Gregorio Guitián, Profesor de Teología Moral de la Universidad de Navarra
¿Una democracia que promueve la muerte?
En una democracia madura no se imponen subrepticiamente leyes por la pura fuerza de un puñado de votos, sino que se abren espacios de información y oportunidades para una conversación honesta, abierta y respetuosa que ayude a pensar bien lo que se pretende hacer. Y se actúa subrepticiamente cuando se aprovecha el ahogo causado por la pandemia para colar, sin apenas oposición, una ley como la de la eutanasia, que se está promoviendo para hacer legal y normal, no lo que conduce al bien común, sino pura y simplemente una ideología de muerte; de más muerte. Porque insinuar a la gente vulnerable que se podría quitar de en medio –promover el suicidio, en una palabra– no es un bien social. Y una ley de eutanasia de hecho hace eso.
El Congreso de los Diputados acaba de dar otro impulso a una ley orgánica de regulación de la eutanasia. Causa estupor el silencio con que se está manejando una ley de tan graves repercusiones, como se ha visto en los países de nuestro entorno en los que se han aprobado leyes semejantes. En efecto, siempre se ha pretendido que la legalización de la eutanasia se limitara a supuestos muy concretos y con criterios rigurosísimos –así se quiere hacer en España– y siempre se les ha ido de las manos, en algunos casos de manera tremenda, como en Holanda, donde las encuestas de la Fiscalía General de ese país señalaron que, en contra de lo prescrito por la ley, menos de la mitad de las eutanasias practicadas se comunicaban a la autoridad, el 40 por ciento se practicaban a enfermos incapaces, y el 15 por ciento a enfermos capaces sin su consentimiento. Para colmo, precisamente la ley holandesa ha servido de inspiración para la que se pretende en España. Al final, las leyes que otorgan el poder de causar la muerte a otros legalmente terminan ampliando los supuestos como fruto de una indolora decadencia ética y tras cometerse numerosos abusos. Sin ir más lejos eso es lo que ha sucedido en España con la ley del aborto.
Parece insensible que en tiempos de tanta vulnerabilidad de las personas mayores en este país, cuando decenas de miles de familias han contemplado impotentes cómo un virus arrancaba de la noche a la mañana la presencia y la vida de sus mayores –sus padres, sus abuelos, sus hermanos, sus tíos, sus amigos– un gobierno empuje con una tenacidad digna de mejor causa una ley para reconocer un derecho de diseño «a la muerte digna». Esta ley es una huida por la salida de emergencia porque la auténtica compasión llevaría a empeñarse por mejorar el cuidado de las personas que sufren: «no hay enfermos “incuidables”, aunque sean incurables». Un mayor acceso a los cuidados paliativos podría aliviar enormemente el dolor de muchas personas. Aquí sí merece la pena un gran esfuerzo para extender estos cuidados a la población.
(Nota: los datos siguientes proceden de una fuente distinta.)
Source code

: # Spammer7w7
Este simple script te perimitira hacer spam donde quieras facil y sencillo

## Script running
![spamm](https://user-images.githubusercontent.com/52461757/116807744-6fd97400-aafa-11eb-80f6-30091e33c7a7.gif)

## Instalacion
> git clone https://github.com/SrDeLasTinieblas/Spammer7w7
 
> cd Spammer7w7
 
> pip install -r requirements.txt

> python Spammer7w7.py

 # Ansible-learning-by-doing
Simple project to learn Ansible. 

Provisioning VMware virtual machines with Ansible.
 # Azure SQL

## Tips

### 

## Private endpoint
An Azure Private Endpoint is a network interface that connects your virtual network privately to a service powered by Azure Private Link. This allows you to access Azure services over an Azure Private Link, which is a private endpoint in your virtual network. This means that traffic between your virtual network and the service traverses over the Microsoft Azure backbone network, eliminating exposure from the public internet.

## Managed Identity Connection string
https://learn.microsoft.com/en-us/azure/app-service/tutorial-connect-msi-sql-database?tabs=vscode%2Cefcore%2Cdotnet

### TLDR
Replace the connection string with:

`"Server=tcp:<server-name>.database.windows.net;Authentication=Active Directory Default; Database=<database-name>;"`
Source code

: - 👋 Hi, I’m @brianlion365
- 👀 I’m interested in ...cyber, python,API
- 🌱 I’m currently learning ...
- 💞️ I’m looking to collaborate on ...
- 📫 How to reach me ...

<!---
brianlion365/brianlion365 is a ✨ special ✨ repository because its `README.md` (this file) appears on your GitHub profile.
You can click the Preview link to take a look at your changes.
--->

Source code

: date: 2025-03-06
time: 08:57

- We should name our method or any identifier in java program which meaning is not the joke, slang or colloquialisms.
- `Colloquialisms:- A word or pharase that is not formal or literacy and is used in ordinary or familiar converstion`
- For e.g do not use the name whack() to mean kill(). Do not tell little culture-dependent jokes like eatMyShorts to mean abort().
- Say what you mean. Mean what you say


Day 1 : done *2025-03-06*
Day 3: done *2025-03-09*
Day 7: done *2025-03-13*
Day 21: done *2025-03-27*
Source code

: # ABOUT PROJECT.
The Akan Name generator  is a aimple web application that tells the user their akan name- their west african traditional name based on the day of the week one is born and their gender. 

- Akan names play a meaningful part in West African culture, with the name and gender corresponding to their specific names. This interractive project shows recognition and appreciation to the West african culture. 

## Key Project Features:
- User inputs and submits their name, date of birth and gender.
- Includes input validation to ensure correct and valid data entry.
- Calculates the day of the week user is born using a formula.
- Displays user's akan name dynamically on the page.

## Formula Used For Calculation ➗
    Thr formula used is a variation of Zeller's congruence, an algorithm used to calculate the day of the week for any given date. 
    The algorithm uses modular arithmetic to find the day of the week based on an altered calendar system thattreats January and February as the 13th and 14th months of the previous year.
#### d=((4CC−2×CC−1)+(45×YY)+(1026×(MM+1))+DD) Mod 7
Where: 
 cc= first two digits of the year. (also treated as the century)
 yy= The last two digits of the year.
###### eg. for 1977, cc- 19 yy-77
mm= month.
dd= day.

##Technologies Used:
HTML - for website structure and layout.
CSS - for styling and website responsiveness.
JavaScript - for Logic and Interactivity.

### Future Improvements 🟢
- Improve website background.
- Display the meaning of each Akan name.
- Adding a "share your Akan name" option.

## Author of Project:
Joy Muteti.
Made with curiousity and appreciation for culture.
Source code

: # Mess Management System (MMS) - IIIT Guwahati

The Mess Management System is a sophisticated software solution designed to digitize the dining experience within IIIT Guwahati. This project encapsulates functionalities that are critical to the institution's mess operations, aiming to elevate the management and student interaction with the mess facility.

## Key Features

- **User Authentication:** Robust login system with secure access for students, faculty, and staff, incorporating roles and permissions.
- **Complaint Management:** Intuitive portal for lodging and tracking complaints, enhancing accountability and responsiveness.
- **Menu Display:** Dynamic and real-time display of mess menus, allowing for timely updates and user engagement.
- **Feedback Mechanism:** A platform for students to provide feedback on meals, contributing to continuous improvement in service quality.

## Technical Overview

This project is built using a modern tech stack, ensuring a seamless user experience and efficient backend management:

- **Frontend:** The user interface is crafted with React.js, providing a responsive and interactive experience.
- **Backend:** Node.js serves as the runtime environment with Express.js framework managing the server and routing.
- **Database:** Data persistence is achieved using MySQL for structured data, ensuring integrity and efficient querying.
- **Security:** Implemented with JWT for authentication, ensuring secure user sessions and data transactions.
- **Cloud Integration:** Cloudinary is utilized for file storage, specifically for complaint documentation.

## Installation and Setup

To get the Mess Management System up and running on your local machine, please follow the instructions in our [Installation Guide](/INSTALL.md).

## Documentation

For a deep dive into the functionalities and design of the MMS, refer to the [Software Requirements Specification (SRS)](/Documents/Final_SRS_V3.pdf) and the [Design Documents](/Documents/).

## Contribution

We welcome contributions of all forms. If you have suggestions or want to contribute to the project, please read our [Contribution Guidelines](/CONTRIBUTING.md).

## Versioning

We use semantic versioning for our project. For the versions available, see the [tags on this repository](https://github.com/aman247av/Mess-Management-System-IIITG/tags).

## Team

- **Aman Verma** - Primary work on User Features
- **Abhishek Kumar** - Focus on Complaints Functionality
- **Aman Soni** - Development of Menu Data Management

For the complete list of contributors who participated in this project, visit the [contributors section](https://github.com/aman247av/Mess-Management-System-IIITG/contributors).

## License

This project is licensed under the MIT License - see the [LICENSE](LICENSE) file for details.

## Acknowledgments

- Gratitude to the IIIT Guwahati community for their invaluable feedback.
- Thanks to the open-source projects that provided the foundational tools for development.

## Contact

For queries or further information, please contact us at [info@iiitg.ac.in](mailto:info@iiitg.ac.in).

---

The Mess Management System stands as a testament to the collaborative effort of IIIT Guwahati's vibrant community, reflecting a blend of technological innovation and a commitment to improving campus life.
Por otra parte, no puedo evitar un cierto temor cuando se pide a un teólogo el parecer sobre una ley como ésta, y es que a veces se ha insinuado una sutil ecuación entre religiosidad y rechazo a la eutanasia. Quisiera resaltar aquí solamente esto: se puede ser la persona más atea y antirreligiosa del mundo y estar en contra de una ley de eutanasia. Solo basta pensar en los datos que alarmaron a la Fiscalía General de Holanda. Además, se debe afirmar con toda claridad que la Iglesia Católica no necesita recurrir a ninguna revelación ni a ningún dogma para explicar racionalmente por qué no es un bien una ley de eutanasia. Prueba de ello es la breve nota que ha publicado recientemente la Conferencia Episcopal Española, cuyo expresivo título vuelvo a repetir aquí: «no hay enfermos “incuidables”, aunque sean incurables».
Como escribió el por dos veces Presidente de la República de Uruguay, Dr. Tabaré Vázquez –político de izquierdas y, dicho sea de paso, reconocido miembro de la Gran Logia de la Masonería del Uruguay– en el texto con el que vetó la ley de despenalización del aborto en ese país, «el verdadero grado de civilización de una nación se mide por cómo se protege a los más necesitados. Por eso se debe proteger más a los más débiles. Porque el criterio no es ya el valor del sujeto en función de los afectos que suscita en los demás, o de la utilidad que presta, sino el valor que resulta de su mera existencia».